---------- Source data

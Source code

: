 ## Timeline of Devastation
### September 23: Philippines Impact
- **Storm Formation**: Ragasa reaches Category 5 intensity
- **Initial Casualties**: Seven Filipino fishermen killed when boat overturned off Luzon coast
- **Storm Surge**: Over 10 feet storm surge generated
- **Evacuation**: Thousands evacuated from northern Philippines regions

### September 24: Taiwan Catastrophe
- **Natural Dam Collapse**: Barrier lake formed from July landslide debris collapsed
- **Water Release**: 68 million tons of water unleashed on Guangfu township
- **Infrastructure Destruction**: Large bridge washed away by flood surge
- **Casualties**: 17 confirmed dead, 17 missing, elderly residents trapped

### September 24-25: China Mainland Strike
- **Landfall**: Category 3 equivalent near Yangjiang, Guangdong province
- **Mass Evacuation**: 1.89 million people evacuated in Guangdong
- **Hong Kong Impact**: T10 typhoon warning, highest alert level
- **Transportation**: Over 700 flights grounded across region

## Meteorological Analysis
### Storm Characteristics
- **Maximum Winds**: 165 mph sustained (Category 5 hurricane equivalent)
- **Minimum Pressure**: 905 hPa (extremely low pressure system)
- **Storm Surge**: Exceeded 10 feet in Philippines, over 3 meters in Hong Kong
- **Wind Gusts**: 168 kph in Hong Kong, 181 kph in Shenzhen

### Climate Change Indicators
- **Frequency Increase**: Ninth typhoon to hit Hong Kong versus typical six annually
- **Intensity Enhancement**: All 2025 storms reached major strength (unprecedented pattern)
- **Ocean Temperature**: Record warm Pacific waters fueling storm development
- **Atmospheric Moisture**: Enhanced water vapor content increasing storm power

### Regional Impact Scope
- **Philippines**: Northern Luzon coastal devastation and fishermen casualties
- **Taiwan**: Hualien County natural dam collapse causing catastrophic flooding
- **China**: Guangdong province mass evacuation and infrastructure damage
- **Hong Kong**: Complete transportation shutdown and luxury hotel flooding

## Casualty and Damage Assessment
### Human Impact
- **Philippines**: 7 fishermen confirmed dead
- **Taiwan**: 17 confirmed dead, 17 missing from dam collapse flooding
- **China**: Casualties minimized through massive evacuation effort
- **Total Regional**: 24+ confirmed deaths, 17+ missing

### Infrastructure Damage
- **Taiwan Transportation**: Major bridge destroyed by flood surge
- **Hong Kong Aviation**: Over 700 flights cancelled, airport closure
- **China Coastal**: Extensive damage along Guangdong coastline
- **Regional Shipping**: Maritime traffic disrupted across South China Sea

--------------------

- Task to complete: Sift through the material above and copy the lines that contain the word "evacuated".

- Task answer:
- **Evacuation**: Thousands evacuated from northern Philippines regions
- **Mass Evacuation**: 1.89 million people evacuated in Guangdong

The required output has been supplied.